Included in the results for the quarter ended September 30, 2022 are:
A $7.7 million ($5.7 million, net of tax, or $0.21 per share) impairment charge to the value of broadcast licenses in Boston, Chicago, Columbus, Dallas, Greenville, Honolulu, Little Rock, Orlando, Philadelphia, Portland, Sacramento, and San Francisco;
A $0.1 million loss on the disposal of assets;
A $3.8 million ($2.8 million, net of tax, or $0.10 per share) legal settlement expense; and
A $0.1 million non-cash compensation charge related to the expensing of stock options.
Included in the results for the quarter ended September 30, 2021 are:
A $2.3 million ($1.7 million, net of tax, or $0.06 per share) charge for debt modification costs. On September 10, 2021, the company refinanced $112.8 million of the 2024 Notes by exchanging into $114.7 million (reflecting a call premium of 1.688%) of 2028 Notes. The transaction was assessed on a lender-specific level and was accounted for as a debt modification in accordance with ASC 470 with $2.3 million of fees paid to third parties included in operating expenses for the period;
A $11.2 million ($8.3 million, net of tax, or $0.30 per diluted share) gain on the forgiveness of PPP loans;
A $0.1 million loss from the early retirement of long-term debt associated with the 2024 Notes;
A $10.6 million ($7.8 million, net of tax, or $0.29 per diluted share) net gain on the disposition of assets relates to a $10.5 million pre-tax gain on the sale of land in Lewisville, Texas, and $0.1 million pre-tax gain on the sale of the Hilary Kramer Financial Newsletter and related assets as well as various other fixed asset disposals; and
A $0.1 million non-cash compensation charge ($0.1 million, net of tax) related to the expensing of stock options.
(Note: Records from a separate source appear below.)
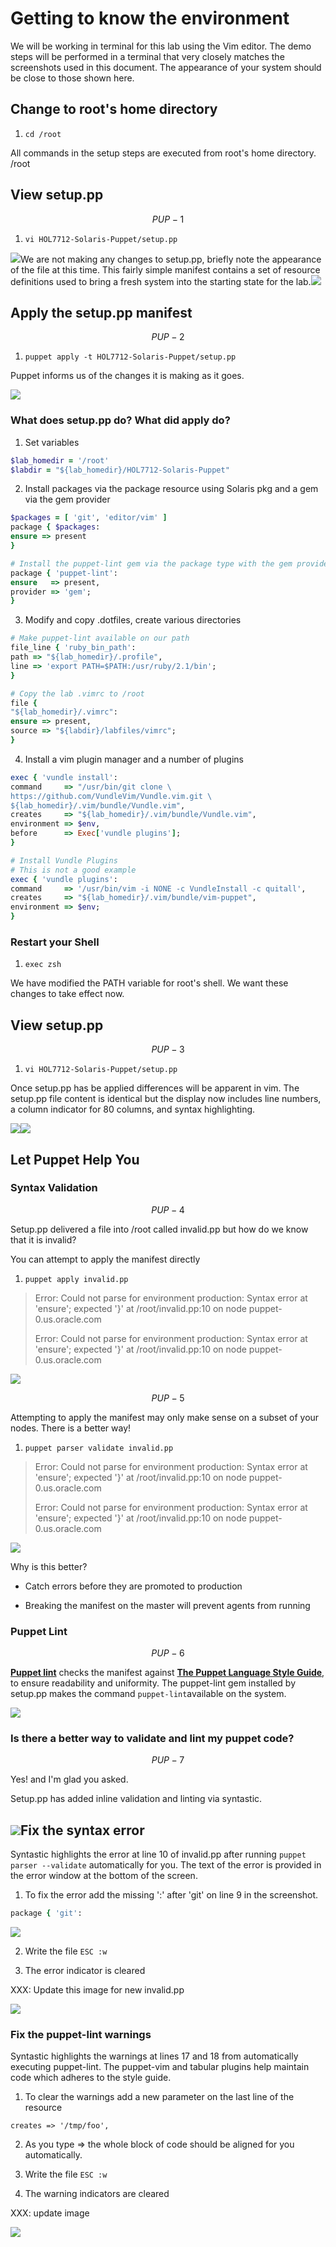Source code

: # Getting to know the environment

We will be working in terminal for this lab using the Vim editor. The demo steps will be performed in a terminal that very closely matches the screenshots used in this document. The appearance of your system should be close to those shown here.

## Change to root's home directory

1. `cd /root`

  All commands in the setup steps are executed from root's home directory. \/root


## View setup.pp


$$
PUP-1
$$


1. `vi HOL7712-Solaris-Puppet/setup.pp`

  ![](/images/SETUP-001-vi-setup.png)We are not making any changes to setup.pp, briefly note the appearance of the file at this time. This fairly simple manifest contains a set of resource definitions used to bring a fresh system into the starting state for the lab.![](/images/SETUP-002-setup-before.png)


## Apply the setup.pp manifest


$$
PUP-2
$$


1. `puppet apply -t HOL7712-Solaris-Puppet/setup.pp`

Puppet informs us of the changes it is making as it goes.

![](/images/SETUP-002-apply-setup.png)

### What does setup.pp do? What did apply do?

1. Set variables

  ```ruby
  $lab_homedir = '/root'
  $labdir = "${lab_homedir}/HOL7712-Solaris-Puppet"
  ```

2. Install packages via the package resource using Solaris pkg and a gem via the gem provider

  ```ruby
  $packages = [ 'git', 'editor/vim' ]
  package { $packages:
  ensure => present
  }

  # Install the puppet-lint gem via the package type with the gem provider
  package { 'puppet-lint':
  ensure   => present,
  provider => 'gem';
  }
  ```

3. Modify and copy .dotfiles, create various directories

  ```ruby
  # Make puppet-lint available on our path
  file_line { 'ruby_bin_path':
  path => "${lab_homedir}/.profile",
  line => 'export PATH=$PATH:/usr/ruby/2.1/bin';
  }

  # Copy the lab .vimrc to /root
  file {
  "${lab_homedir}/.vimrc":
  ensure => present,
  source => "${labdir}/labfiles/vimrc";
  }
  ```

4. Install a vim plugin manager and a number of plugins

  ```ruby
  exec { 'vundle install':
  command     => "/usr/bin/git clone \
  https://github.com/VundleVim/Vundle.vim.git \
  ${lab_homedir}/.vim/bundle/Vundle.vim",
  creates     => "${lab_homedir}/.vim/bundle/Vundle.vim",
  environment => $env,
  before      => Exec['vundle plugins'];
  }

  # Install Vundle Plugins
  # This is not a good example
  exec { 'vundle plugins':
  command     => '/usr/bin/vim -i NONE -c VundleInstall -c quitall',
  creates     => "${lab_homedir}/.vim/bundle/vim-puppet",
  environment => $env;
  }
  ```


### Restart your Shell

1. `exec zsh`

We have modified the PATH variable for root's shell. We want these changes to take effect now.

## View setup.pp


$$
PUP-3
$$


1. `vi HOL7712-Solaris-Puppet/setup.pp`

Once setup.pp has be applied differences will be apparent in vim. The setup.pp file content is identical but the display now includes line numbers, a column indicator for 80 columns, and syntax highlighting.

![](/images/SETUP-003-vi-setup.png)![](/images/SETUP-003-setup-after.png)

## Let Puppet Help You

### Syntax Validation


$$
PUP-4
$$


Setup.pp delivered a file into \/root called invalid.pp but how do we know that it is invalid?

You can attempt to apply the manifest directly

1. `puppet apply invalid.pp`

> Error: Could not parse for environment production: Syntax error at 'ensure'; expected '}' at \/root\/invalid.pp:10 on node puppet-0.us.oracle.com
> 
> Error: Could not parse for environment production: Syntax error at 'ensure'; expected '}' at \/root\/invalid.pp:10 on node puppet-0.us.oracle.com

![](/images/SETUP-004-apply-invalid.png)


$$
PUP-5
$$


Attempting to apply the manifest may only make sense on a subset of your nodes. There is a better way!

1. `puppet parser validate invalid.pp`

> Error: Could not parse for environment production: Syntax error at 'ensure'; expected '}' at \/root\/invalid.pp:10 on node puppet-0.us.oracle.com
> 
> Error: Could not parse for environment production: Syntax error at 'ensure'; expected '}' at \/root\/invalid.pp:10 on node puppet-0.us.oracle.com

![](/images/SETUP-005-parser-validate.png)

Why is this better?

* Catch errors before they are promoted to production

* Breaking the manifest on the master will prevent agents from running


### Puppet Lint


$$
PUP-6
$$


[**Puppet lint**](http://puppet-lint.com/) checks the manifest against [**The Puppet Language Style Guide**](https://docs.puppet.com/guides/style_guide.html "Puppet Style Guide"), to ensure readability and uniformity. The puppet-lint gem installed by setup.pp makes the command `puppet-lint`available on the system.

![](/images/SETUP-006-puppet-lint.png)

### Is there a better way to validate and lint my puppet code?


$$
PUP-7
$$


Yes! and I'm glad you asked.

Setup.pp has added inline validation and linting via syntastic.

## ![](/images/SETUP-007-vi-invalid.png)Fix the syntax error

Syntastic highlights the error at line 10 of invalid.pp after running `puppet parser --validate` automatically for you. The text of the error is provided in the error window at the bottom of the screen.

1. To fix the error add the missing ':' after 'git' on line 9 in the screenshot.

  ```ruby
  package { 'git':
  ```
  ![](../images/SETUP-006.0-syntax.png)

2. Write the file `ESC :w`

3. The error indicator is cleared

  XXX: Update this image for new invalid.pp


![](/images/SETUP-006.1-lint-before.png)

### Fix the puppet-lint warnings

Syntastic highlights the warnings at lines 17 and 18 from automatically executing puppet-lint. The puppet-vim and tabular plugins help maintain code which adheres to the style guide.

1. To clear the warnings add a new parameter on the last line of the resource

  `creates => '/tmp/foo',`

2. As you type =&gt; the whole block of code should be aligned for you automatically.

3. Write the file `ESC :w`

4. The warning indicators are cleared

  XXX: update image

![](/images/SETUP-006.2-lint-after.png)

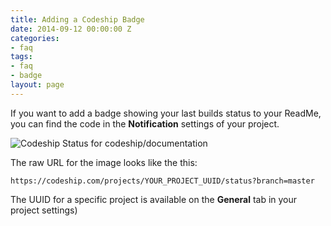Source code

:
 ```yaml
---
title: Adding a Codeship Badge
date: 2014-09-12 00:00:00 Z
categories:
- faq
tags:
- faq
- badge
layout: page
---
```


If you want to add a badge showing your last builds status to your ReadMe, you can find the code in the **Notification** settings of your project.

![Codeship Status for codeship/documentation](https://codeship.com/projects/59a737f0-1648-0132-c4e7-72c6c37b1f6e/status?branch=master)

The raw URL for the image looks like the this:

```
https://codeship.com/projects/YOUR_PROJECT_UUID/status?branch=master
```

The UUID for a specific project is available on the **General** tab in your project settings)
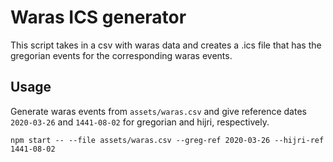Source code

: # Waras ICS generator
This script takes in a csv with waras data and creates a .ics file that has the gregorian events for the corresponding waras events.

## Usage
Generate waras events from `assets/waras.csv` and give reference dates `2020-03-26` and `1441-08-02` for gregorian and hijri, respectively.
```
npm start -- --file assets/waras.csv --greg-ref 2020-03-26 --hijri-ref 1441-08-02
```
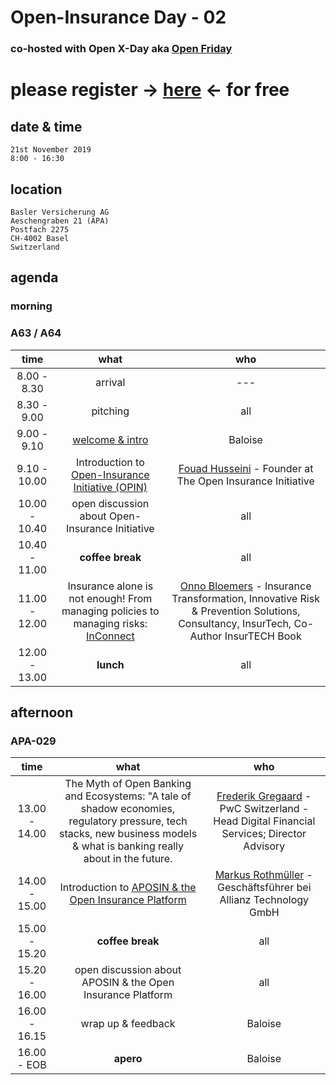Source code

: # Open-Insurance Day - 02

### co-hosted with Open X-Day aka [Open Friday](https://www.openfriday.org)

# please register → [here](https://www.eventbrite.com/e/71253502143/) ← for free

## date & time
``` 
21st November 2019
8:00 - 16:30 
```

## location
```
Basler Versicherung AG
Aeschengraben 21 (APA)
Postfach 2275
CH-4002 Basel
Switzerland
```

## agenda

### morning

### A63 / A64

|      time     |                       what                      |                                        who                                       |
|:-------------:|:-----------------------------------------------:|:--------------------------------------------------------------------------------:|
|  8.00 - 8.30  |                  arrival                        | ---                                                                              |
|  8.30 - 9.00  |                  pitching                       | all                                                                              |
|  9.00 - 9.10  |                 [welcome & intro](https://gitpitch.com/open-insurance/events/master?p=docs/slides/intro)                 |         Baloise                                                                  |
|  9.10 - 10.00 | Introduction to [Open-Insurance Initiative (OPIN)](https://openinsurance.io)| [Fouad Husseini](https://www.linkedin.com/in/fouad-husseini-ba22a08/) - Founder at The Open Insurance Initiative |
|  10.00 - 10.40 |   open discussion about Open-Insurance Initiative |                                     all                                       |
|  10.40 - 11.00 |                 **coffee break**                |                                       all                                       |
|  11.00 - 12.00 | Insurance alone is not enough! From managing policies to managing risks: [InConnect](https://www.inconnect.io) | [Onno Bloemers](https://www.linkedin.com/in/onnobloemers/) - Insurance Transformation, Innovative Risk & Prevention Solutions, Consultancy, InsurTech, Co-Author InsurTECH Book |
|  12.00 - 13.00 |                    **lunch**                    |                                       all                                       |

## afternoon

### APA-029

|      time     |                       what                      |                                        who                                       |
|:-------------:|:-----------------------------------------------:|:--------------------------------------------------------------------------------:|
| 13.00 - 14.00 | The Myth of Open Banking and Ecosystems: "A tale of shadow economies, regulatory pressure, tech stacks, new business models & what is banking really about in the future. | [Frederik Gregaard](https://www.linkedin.com/in/gregaard/) - PwC Switzerland - Head Digital Financial Services; Director Advisory |
| 14.00 - 15.00 | Introduction to [APOSIN & the Open Insurance Platform](https://aposin.org/about/) | [Markus Rothmüller](https://www.linkedin.com/in/markus-rothm%C3%BCller-458b1553/) - Geschäftsführer bei Allianz Technology GmbH |
| 15.00 - 15.20 |                **coffee break**                 |                                       all                                        |
| 15.20 - 16.00 | open discussion about APOSIN & the Open Insurance Platform |                            all                                        |
| 16.00 - 16.15 |                wrap up & feedback               |                                      Baloise                                     |
|  16.00 - EOB  |                    **apero**                    |                                      Baloise                                     |
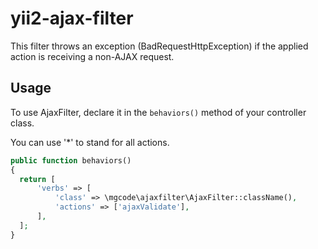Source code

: # yii2-ajax-filter
This filter throws an exception (BadRequestHttpException) if the applied action is receiving a non-AJAX request.

Usage
-----

To use AjaxFilter, declare it in the `behaviors()` method of your controller class.

You can use '*' to stand for all actions.

```php
public function behaviors()
{
  return [
      'verbs' => [
          'class' => \mgcode\ajaxfilter\AjaxFilter::className(),
          'actions' => ['ajaxValidate'],
      ],
  ];
}
```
Per share numbers are calculated based on 27,216,787 diluted weighted average shares for the quarter ended September 30, 2022, and 27,280,949 diluted weighted average shares for the quarter ended September 30, 2021.
Year to Date 2022 Results
For the nine months ended September 30, 2022 compared to the nine months ended September 30, 2021:
Consolidated
Total revenue increased 4.8% to $198.2 million from $189.1 million;
Total operating expenses increased 19.2% to $194.6 million from $163.3 million;
Operating expenses, excluding stock-based compensation expense, debt modification costs, gains and losses on the sale or disposition of assets, legal settlement, impairments, depreciation expense and amortization expense (1) increased 9.2% to $176.6 million from $161.6 million;
The company’s operating income decreased 86.4% to $3.5 million from $25.8 million;
The company recognized $4.0 million in film distribution income from an unconsolidated equity investment;
The company had a net loss of $1.0 million, or $0.04 net loss per share compared to net income of $24.7 million, or $0.91 net income per diluted share;
EBITDA (1) decreased 63.6% to $17.0 million from $46.7 million; and
Adjusted EBITDA (1) decreased 24.3% to $20.8 million from $27.5 million.
Broadcast
Net broadcast revenue increased 8.3% to $152.0 million from $140.4 million;
SOI (1) decreased 6.8% to $31.2 million from $33.5 million;
Same station (1) net broadcast revenue increased 8.1% to $151.6 million from $140.2 million; and
Same station SOI (1) decreased 6.7% to $31.3 million from $33.6 million.
Digital media
Digital media revenue increased 2.3% to $31.3 million from $30.6 million; and
Digital media operating income (1) increased 16.7% to $6.2 million from $5.3 million.
Publishing
Publishing revenue decreased 18.0% to $14.8 million from $18.1 million; and
Publishing Operating Loss (1) was $1.6 million compared to publishing operating income of $1.2 million.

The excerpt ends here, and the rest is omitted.